Visual purists will find much to delight the eye in Black Narcissus. In the Painting with Light documentary, cinematographer Jack Cardiff (who won an Oscar for his work on the film and supervised this transfer) lists Vermeer, Rembrandt, and Van Gogh as influences. The first shot of the film could almost be excised and convincingly offered as a newly discovered Vermeer. Martin Scorsese, whose commentary (along with the late director’s) is included on the DVD, was among many future filmmakers inspired by Black Narcissus. Watching it, he says, was “like being bathed in color.” This feeling of being immersed in a dreamworld is aided immeasurably by Peter Ellenshaw’s superb matte paintings of the valleys and vistas of an imaginary Himalayas.
Equally challenging is the film’s melding of music and movement. This is most ambitious in the climactic sequence, a 12-minute tour-de-force in which the movements of the characters (the embattled Sisters) are matched to a musical sequence written by Brian Easdale. Few directors outside the experimental realm would attempt such a thing, and it has an undeniable power. On the other hand, some viewers will be more annoyed than moved by the haunted-house operatic chorus that arises throughout this sequence to accompany Ruth on her lethal trek. While the imagery here remains unforgettable – Kathleen Byron’s sudden appearance as a violent lunatic, framed in a dark doorway, is genuinely chilling – the music sometimes slides into bathos.
Powell’s heavy attention to the formal aspects of the film may have distracted him from the creaky plot, unnecessary subplots, and sometimes mediocre, soap-operaish acting. Kerr’s reaction to Sister Ruth plummeting over the cliff is especially unwelcome in this regard.
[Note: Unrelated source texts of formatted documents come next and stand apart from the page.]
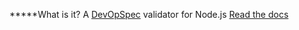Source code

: *****What is it?
A [DevOpSpec](http://devopspec.com/) validator for Node.js
[Read the docs](https://rawgit.com/chrisdostert/NodejsDevOpSpecValidator/master/docs/index.html)
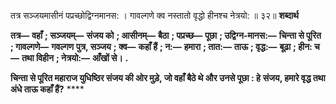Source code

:  

तत्र सञ्जयमासीनं पप्रच्छोद्विग्नमानस: । गावल्गणे क्व नस्तातो वृद्धो हीनश्च नेत्रयो: ॥ ३२॥ **शब्दार्थ** 

**तत्र—** **वहाँ** **; सञ्जयम्—** **संजय को** **; आसीनम्—** **बैठा** **; पप्रच्छ—** **पूछा** **; उद्विग्न-मानस:—** **चिन्ता से पूरित** **; गावल्गणे—** **गवल्गण** **पुत्र, सञ्जय** **; क्व—** **कहाँ हैं** **; न:—** **हमारा** **; तात:—** **ताऊ** **; वृद्ध:—** **बूढ़ा** **; हीन: च—** **तथा विहीन** **; नेत्रयो:—** **आँखों से।** **.** 

**चिन्ता से पूरित महाराज युधिष्ठिर संजय की ओर मुड़े, जो वहाँ बैठे थे और उनसे पूछा : हे** **संजय, हमारे वृद्ध तथा अंधे ताऊ कहाँ हैं?** **** 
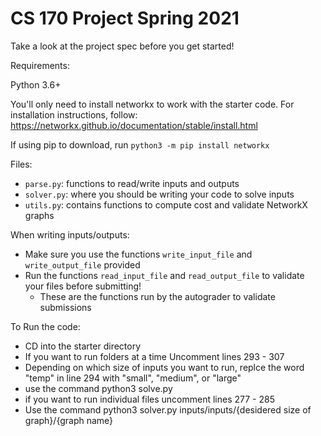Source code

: # CS 170 Project Spring 2021

Take a look at the project spec before you get started!

Requirements:

Python 3.6+

You'll only need to install networkx to work with the starter code. For installation instructions, follow: https://networkx.github.io/documentation/stable/install.html

If using pip to download, run `python3 -m pip install networkx`


Files:
- `parse.py`: functions to read/write inputs and outputs
- `solver.py`: where you should be writing your code to solve inputs
- `utils.py`: contains functions to compute cost and validate NetworkX graphs

When writing inputs/outputs:
- Make sure you use the functions `write_input_file` and `write_output_file` provided
- Run the functions `read_input_file` and `read_output_file` to validate your files before submitting!
  - These are the functions run by the autograder to validate submissions


To Run the code:
- CD into the starter directory
- If you want to run folders at a time Uncomment lines 293 - 307
- Depending on which size of inputs you want to run, replce the word "temp" in line 294 with "small", "medium", or "large"
- use the command python3 solve.py
- if you want to run individual files uncomment lines 277 - 285
- Use the command python3 solver.py inputs/inputs/{desidered size of graph}/{graph name}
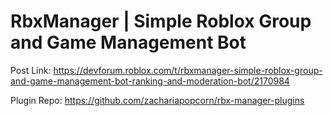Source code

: # RbxManager | Simple Roblox Group and Game Management Bot

Post Link: https://devforum.roblox.com/t/rbxmanager-simple-roblox-group-and-game-management-bot-ranking-and-moderation-bot/2170984

Plugin Repo: https://github.com/zachariapopcorn/rbx-manager-plugins
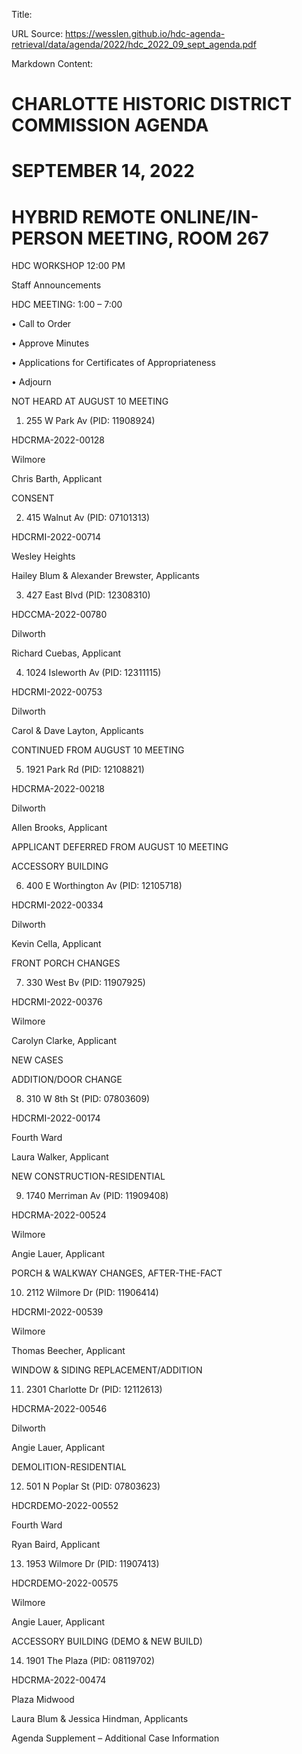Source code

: Title: 

URL Source: https://wesslen.github.io/hdc-agenda-retrieval/data/agenda/2022/hdc_2022_09_sept_agenda.pdf

Markdown Content:
# CHARLOTTE HISTORIC DISTRICT COMMISSION AGENDA 

# SEPTEMBER 14, 2022 

# HYBRID REMOTE ONLINE/IN-PERSON MEETING, ROOM 267 

HDC WORKSHOP 12:00 PM 

Staff Announcements 

HDC MEETING: 1:00 – 7:00 

• Call to Order 

• Approve Minutes 

• Applications for Certificates of Appropriateness 

• Adjourn 

NOT HEARD AT AUGUST 10 MEETING 

1. 255 W Park Av (PID: 11908924) 

HDCRMA-2022-00128 

Wilmore 

Chris Barth, Applicant 

CONSENT 

2. 415 Walnut Av (PID: 07101313) 

HDCRMI-2022-00714 

Wesley Heights 

Hailey Blum & Alexander Brewster, Applicants 

3. 427 East Blvd (PID: 12308310) 

HDCCMA-2022-00780 

Dilworth 

Richard Cuebas, Applicant 

4. 1024 Isleworth Av (PID: 12311115) 

HDCRMI-2022-00753 

Dilworth 

Carol & Dave Layton, Applicants 

CONTINUED FROM AUGUST 10 MEETING 

5. 1921 Park Rd (PID: 12108821) 

HDCRMA-2022-00218 

Dilworth 

Allen Brooks, Applicant 

APPLICANT DEFERRED FROM AUGUST 10 MEETING 

ACCESSORY BUILDING 

6. 400 E Worthington Av (PID: 12105718) 

HDCRMI-2022-00334 

Dilworth 

Kevin Cella, Applicant 

FRONT PORCH CHANGES 

7. 330 West Bv (PID: 11907925) 

HDCRMI-2022-00376 

Wilmore 

Carolyn Clarke, Applicant 

NEW CASES 

ADDITION/DOOR CHANGE 

8. 310 W 8th St (PID: 07803609) 

HDCRMI-2022-00174 

Fourth Ward 

Laura Walker, Applicant 

NEW CONSTRUCTION-RESIDENTIAL 

9. 1740 Merriman Av (PID: 11909408) 

HDCRMA-2022-00524 

Wilmore 

Angie Lauer, Applicant 

PORCH & WALKWAY CHANGES, AFTER-THE-FACT 

10. 2112 Wilmore Dr (PID: 11906414) 

HDCRMI-2022-00539 

Wilmore 

Thomas Beecher, Applicant 

WINDOW & SIDING REPLACEMENT/ADDITION 

11. 2301 Charlotte Dr (PID: 12112613) 

HDCRMA-2022-00546 

Dilworth 

Angie Lauer, Applicant 

DEMOLITION-RESIDENTIAL 

12. 501 N Poplar St (PID: 07803623) 

HDCRDEMO-2022-00552 

Fourth Ward 

Ryan Baird, Applicant 

13. 1953 Wilmore Dr (PID: 11907413) 

HDCRDEMO-2022-00575 

Wilmore 

Angie Lauer, Applicant 

ACCESSORY BUILDING (DEMO & NEW BUILD) 

14. 1901 The Plaza (PID: 08119702) 

HDCRMA-2022-00474 

Plaza Midwood 

Laura Blum & Jessica Hindman, Applicants 

Agenda Supplement – Additional Case Information
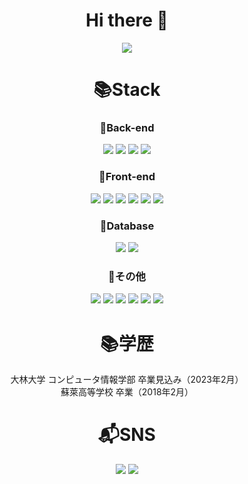 <div align="center">
<h1>Hi there 👋</h1>
<img src="https://capsule-render.vercel.app/api?type=wave&color=auto&height=300&section=header&text=junichi&fontSize=90" />
<h1>📚Stack</h1>  
   <div>
      <h3>💾Back-end</h3>
      <img src="https://img.shields.io/badge/java-007396?style=for-the-badge&logo=java&logoColor=white">
      <img src="https://img.shields.io/badge/spring-6DB33F?style=for-the-badge&logo=spring&logoColor=white">
      <img src="https://img.shields.io/badge/springboot-6DB33F?style=for-the-badge&logo=springboot&logoColor=white">
      <img src="https://img.shields.io/badge/node.js-339933?style=for-the-badge&logo=node.js&logoColor=white">
      <br>
      <h3>💾Front-end</h3>
      <img src="https://img.shields.io/badge/html5-E34F26?style=for-the-badge&logo=html5&logoColor=white"> 
      <img src="https://img.shields.io/badge/css3-1572B6?style=for-the-badge&logo=css3&logoColor=white"> 
      <img src="https://img.shields.io/badge/javascript-F7DF1E?style=for-the-badge&logo=javascript&logoColor=black"> 
      <img src="https://img.shields.io/badge/jquery-0769AD?style=for-the-badge&logo=jquery&logoColor=white">
      <img src="https://img.shields.io/badge/react-61DAFB?style=for-the-badge&logo=react&logoColor=black">
      <img src="https://img.shields.io/badge/bootstrap-7952B3?style=for-the-badge&logo=bootstrap&logoColor=white">
      <br>
      <h3>💾Database</h3>
      <img src="https://img.shields.io/badge/oracle-F80000?style=for-the-badge&logo=oracle&logoColor=white">
      <img src="https://img.shields.io/badge/mysql-4479A1?style=for-the-badge&logo=mysql&logoColor=white">
      <br>
      <h3>💾その他</h3>
      <img src="https://img.shields.io/badge/apache tomcat-F8DC75?style=for-the-badge&logo=apachetomcat&logoColor=black">  
      <img src="https://img.shields.io/badge/github-181717?style=for-the-badge&logo=github&logoColor=white">
      <img src="https://img.shields.io/badge/git-F05032?style=for-the-badge&logo=git&logoColor=white">
      <img src="https://img.shields.io/badge/maven-C71A36?style=for-the-badge&logo=apache%20maven&logoColor=white">
      <img src="https://img.shields.io/badge/gradle-02303A?style=for-the-badge&logo=gradle&logoColor=white">
      <img src="https://img.shields.io/badge/docker-46a2f1?style=for-the-badge&logo=docker&logoColor=ffffff">
    <br>
  </div>
<h1>📚学歴</h1>
   <a>大林大学 コンピュータ情報学部 卒業見込み（2023年2月）</a><br>
   <a>蘇萊高等学校 卒業（2018年2月）</a>
<h1>📬SNS</h1>
<a href="https://note.com/junichi0829" target="_blank"><img src="https://img.shields.io/badge/Devblog-238F76?style=flat-square&logo=notion&logoColor=white"/></a>
<a href="https://twitter.com/junichi0829" target="_blank"><img src="https://img.shields.io/badge/Twitter-1DA1F2?style=flat-square&logo=twitter&logoColor=white"/></a>
</div>

<!--
**junichi0829/junichi0829** is a ✨ _special_ ✨ repository because its `README.md` (this file) appears on your GitHub profile.

Here are some ideas to get you started:

- 🔭 I’m currently working on ...
- 🌱 I’m currently learning ...
- 👯 I’m looking to collaborate on ...
- 🤔 I’m looking for help with ...
- 💬 Ask me about ...
- 📫 How to reach me: ...
- 😄 Pronouns: ...
- ⚡ Fun fact: ...
-->
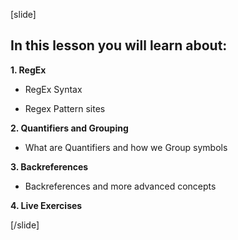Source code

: [slide]


## In this lesson you will learn about:

**1. RegEx**

- RegEx Syntax

- Regex Pattern sites   

**2. Quantifiers and Grouping**

- What are Quantifiers and how we Group symbols

**3. Backreferences**

- Backreferences and more advanced concepts


**4. Live Exercises**

[/slide]
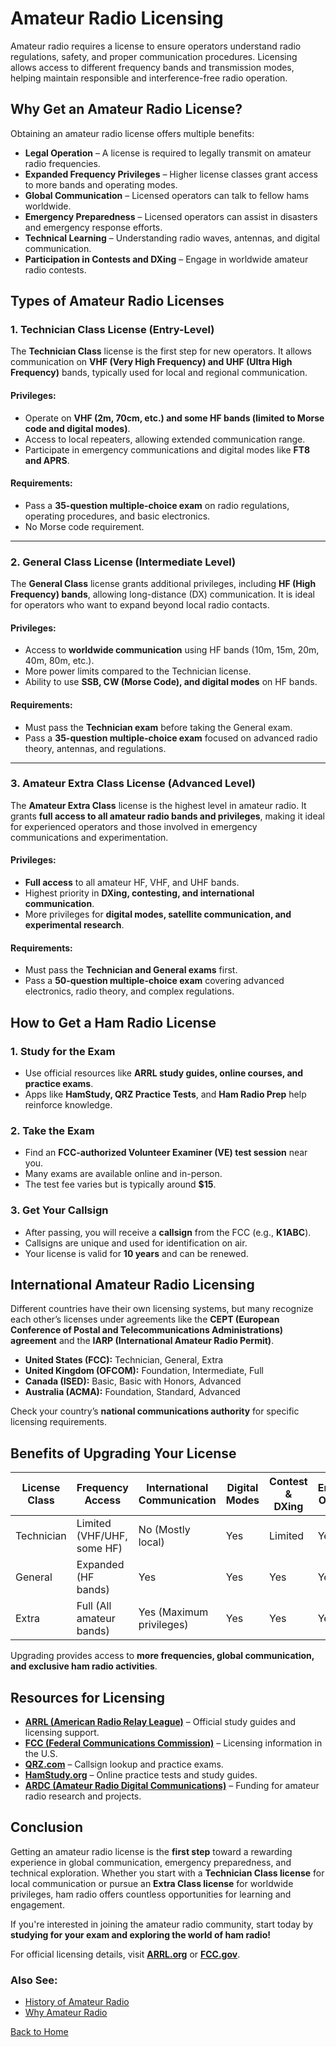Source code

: # Amateur Radio Licensing  

Amateur radio requires a license to ensure operators understand radio regulations, safety, and proper communication procedures. Licensing allows access to different frequency bands and transmission modes, helping maintain responsible and interference-free radio operation.  

## Why Get an Amateur Radio License?  

Obtaining an amateur radio license offers multiple benefits:  

- **Legal Operation** – A license is required to legally transmit on amateur radio frequencies.  
- **Expanded Frequency Privileges** – Higher license classes grant access to more bands and operating modes.  
- **Global Communication** – Licensed operators can talk to fellow hams worldwide.  
- **Emergency Preparedness** – Licensed operators can assist in disasters and emergency response efforts.  
- **Technical Learning** – Understanding radio waves, antennas, and digital communication.  
- **Participation in Contests and DXing** – Engage in worldwide amateur radio contests.  


## Types of Amateur Radio Licenses  

### 1. Technician Class License (Entry-Level)  

The **Technician Class** license is the first step for new operators. It allows communication on **VHF (Very High Frequency) and UHF (Ultra High Frequency)** bands, typically used for local and regional communication.  

#### Privileges:  
- Operate on **VHF (2m, 70cm, etc.) and some HF bands (limited to Morse code and digital modes)**.  
- Access to local repeaters, allowing extended communication range.  
- Participate in emergency communications and digital modes like **FT8 and APRS**.  

#### Requirements:  
- Pass a **35-question multiple-choice exam** on radio regulations, operating procedures, and basic electronics.  
- No Morse code requirement.  

---

### 2. General Class License (Intermediate Level)  

The **General Class** license grants additional privileges, including **HF (High Frequency) bands**, allowing long-distance (DX) communication. It is ideal for operators who want to expand beyond local radio contacts.  

#### Privileges:  
- Access to **worldwide communication** using HF bands (10m, 15m, 20m, 40m, 80m, etc.).  
- More power limits compared to the Technician license.  
- Ability to use **SSB, CW (Morse Code), and digital modes** on HF bands.  

#### Requirements:  
- Must pass the **Technician exam** before taking the General exam.  
- Pass a **35-question multiple-choice exam** focused on advanced radio theory, antennas, and regulations.  

---

### 3. Amateur Extra Class License (Advanced Level)  

The **Amateur Extra Class** license is the highest level in amateur radio. It grants **full access to all amateur radio bands and privileges**, making it ideal for experienced operators and those involved in emergency communications and experimentation.  

#### Privileges:  
- **Full access** to all amateur HF, VHF, and UHF bands.  
- Highest priority in **DXing, contesting, and international communication**.  
- More privileges for **digital modes, satellite communication, and experimental research**.  

#### Requirements:  
- Must pass the **Technician and General exams** first.  
- Pass a **50-question multiple-choice exam** covering advanced electronics, radio theory, and complex regulations. 
## How to Get a Ham Radio License  

### 1. Study for the Exam  
- Use official resources like **ARRL study guides, online courses, and practice exams**.  
- Apps like **HamStudy, QRZ Practice Tests**, and **Ham Radio Prep** help reinforce knowledge.  

### 2. Take the Exam  
- Find an **FCC-authorized Volunteer Examiner (VE) test session** near you.  
- Many exams are available online and in-person.  
- The test fee varies but is typically around **$15**.  

### 3. Get Your Callsign  
- After passing, you will receive a **callsign** from the FCC (e.g., **K1ABC**).  
- Callsigns are unique and used for identification on air.  
- Your license is valid for **10 years** and can be renewed.  


## International Amateur Radio Licensing  

Different countries have their own licensing systems, but many recognize each other’s licenses under agreements like the **CEPT (European Conference of Postal and Telecommunications Administrations) agreement** and the **IARP (International Amateur Radio Permit)**.  

- **United States (FCC):** Technician, General, Extra  
- **United Kingdom (OFCOM):** Foundation, Intermediate, Full  
- **Canada (ISED):** Basic, Basic with Honors, Advanced  
- **Australia (ACMA):** Foundation, Standard, Advanced  

Check your country’s **national communications authority** for specific licensing requirements.  


## Benefits of Upgrading Your License  

| License Class | Frequency Access | International Communication | Digital Modes | Contest & DXing | Emergency Operations |
|--------------|-----------------|----------------------------|---------------|----------------|---------------------|
| Technician   | Limited (VHF/UHF, some HF) | No (Mostly local) | Yes | Limited | Yes |
| General      | Expanded (HF bands) | Yes | Yes | Yes | Yes |
| Extra        | Full (All amateur bands) | Yes (Maximum privileges) | Yes | Yes | Yes |

Upgrading provides access to **more frequencies, global communication, and exclusive ham radio activities**.  


## Resources for Licensing  

- **[ARRL (American Radio Relay League)](https://www.arrl.org/)** – Official study guides and licensing support.  
- **[FCC (Federal Communications Commission)](https://www.fcc.gov/wireless/bureau-divisions/mobility-division/amateur-radio-service)** – Licensing information in the U.S.  
- **[QRZ.com](https://www.qrz.com/)** – Callsign lookup and practice exams.  
- **[HamStudy.org](https://www.hamstudy.org/)** – Online practice tests and study guides.  
- **[ARDC (Amateur Radio Digital Communications)](https://www.ardc.net/)** – Funding for amateur radio research and projects.  


## Conclusion  

Getting an amateur radio license is the **first step** toward a rewarding experience in global communication, emergency preparedness, and technical exploration. Whether you start with a **Technician Class license** for local communication or pursue an **Extra Class license** for worldwide privileges, ham radio offers countless opportunities for learning and engagement.  

If you're interested in joining the amateur radio community, start today by **studying for your exam and exploring the world of ham radio!**  

For official licensing details, visit **[ARRL.org](https://www.arrl.org)** or **[FCC.gov](https://www.fcc.gov)**.  


### Also See:

- [History of Amateur Radio](/en/amateurradio/history.md)
- [Why Amateur Radio](/en/amateurradio/whyamr.md)

[Back to Home](./index.md)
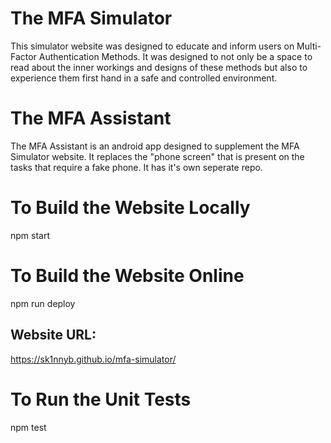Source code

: # The MFA Simulator

This simulator website was designed to educate and inform users on Multi-Factor Authentication Methods.
It was designed to not only be a space to read about the inner workings and designs of these methods but also to experience them first hand in a safe and controlled environment.

# The MFA Assistant

The MFA Assistant is an android app designed to supplement the MFA Simulator website. It replaces the "phone screen" that is present on the tasks that require a fake phone.
It has it's own seperate repo.

# To Build the Website Locally
npm start

# To Build the Website Online
npm run deploy

## Website URL:
https://sk1nnyb.github.io/mfa-simulator/

# To Run the Unit Tests
npm test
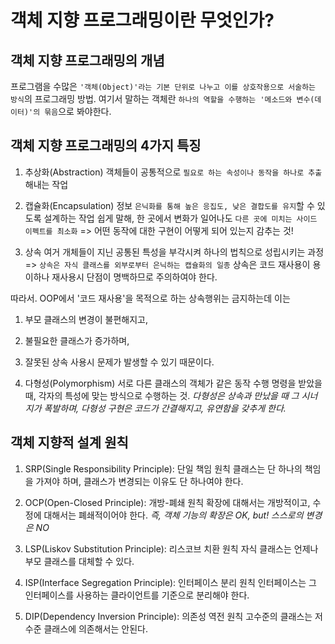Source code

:# 객체 지향 프로그래밍이란 무엇인가?

객체 지향 프로그래밍의 개념
--------------------------
프로그램을 수많은 `'객체(Object)'라는 기본 단위로 나누고 이를 상호작용으로 서술하는 방식`의 프로그래밍 방법.
여기서 말하는 객체란 `하나의 역할을 수행하는 '메소드와 변수(데이터)'의 묶음`으로 봐야한다.

객체 지향 프로그래밍의 4가지 특징
--------------------------
1. 추상화(Abstraction)
객체들이 공통적으로 `필요로 하는 속성이나 동작을 하나로 추출`해내는 작업

2. 캡슐화(Encapsulation)
정보 `은닉화를 통해 높은 응집도, 낮은 결합도를 유지`할 수 있도록 설계하는 작업
쉽게 말해, 한 곳에서 변화가 일어나도 `다른 곳에 미치는 사이드 이펙트를 최소화`
=> 어떤 동작에 대한 구현이 어떻게 되어 있는지 감추는 것!

3. 상속
여거 개체들이 지닌 공통된 특성을 부각시켜 하나의 법칙으로 성립시키는 과정
=> `상속은 자식 클래스를 외부로부터 은닉하는 캡슐화의 일종`
상속은 코드 재사용이 용이하나 재사용시 단점이 명백하므로 주의하여야 한다.

따라서. OOP에서 '코드 재사용'을 목적으로 하는 상속행위는 금지하는데 이는
1. 부모 클래스의 변경이 불편해지고,
2. 불필요한 클래스가 증가하며,
3. 잘못된 상속 사용시 문제가 발생할 수 있기 때문이다.

4. 다형성(Polymorphism)
서로 다른 클래스의 객체가 같은 동작 수행 명령을 받았을 때, 각자의 특성에 맞는 방식으로 수행하는 것.
*다형성은 상속과 만났을 때 그 시너지가 폭발하며, 다형성 구현은 코드가 간결해지고, 유연함을 갖추게 한다.*

객체 지향적 설계 원칙
-------------
1. SRP(Single Responsibility Principle): 단일 책임 원칙
클래스는 단 하나의 책임을 가져야 하며, 클래스가 변경되는 이유도 단 하나여야 한다.

2. OCP(Open-Closed Principle): 개방-폐쇄 원칙
확장에 대해서는 개방적이고, 수정에 대해서는 폐쇄적이어야 한다.
*즉, 객체 기능의 확장은 OK, but! 스스로의 변경은 NO*

3. LSP(Liskov Substitution Principle): 리스코브 치환 원칙
자식 클래스는 언제나 부모 클래스를 대체할 수 있다.

4. ISP(Interface Segregation Principle): 인터페이스 분리 원칙
인터페이스는 그 인터페이스를 사용하는 클라이언트를 기준으로 분리해야 한다.

5. DIP(Dependency Inversion Principle): 의존성 역전 원칙
고수준의 클래스는 저수준 클래스에 의존해서는 안된다.

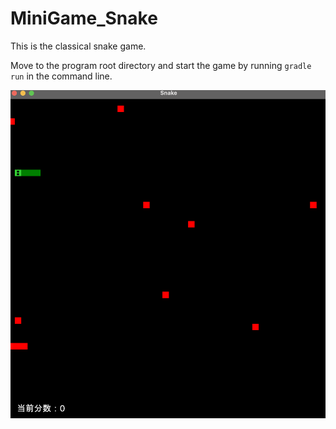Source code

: # MiniGame_Snake

This is the classical snake game.

Move to the program root directory and start the game by running `gradle run` in the command line.

![preview](preview.png)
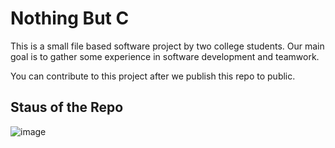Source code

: # Nothing But C

This is a small file based software project by two college students.
Our main goal is to gather some experience in software development and teamwork.

You can contribute to this project after we publish this repo to public.

## Staus of the Repo

![image](https://user-images.githubusercontent.com/99195543/210410411-54daa930-562c-4ec3-b09c-8c0d0fc95d7e.png)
She gives a wide-eyed, silent-movie-style look of terror complete with hand across her mouth, a reaction unworthy of all that’s gone before. It’s hard to imagine Powell not working in greater depth with an actress of Kerr’s caliber. Devotees will argue that such effects are intentional, part of the film’s stylized, operatic aesthetic. Perhaps, but they also distance the audience from what is happening on screen and, at least for this viewer, keep Black Narcissus just shy of the masterpiece status so often claimed for it.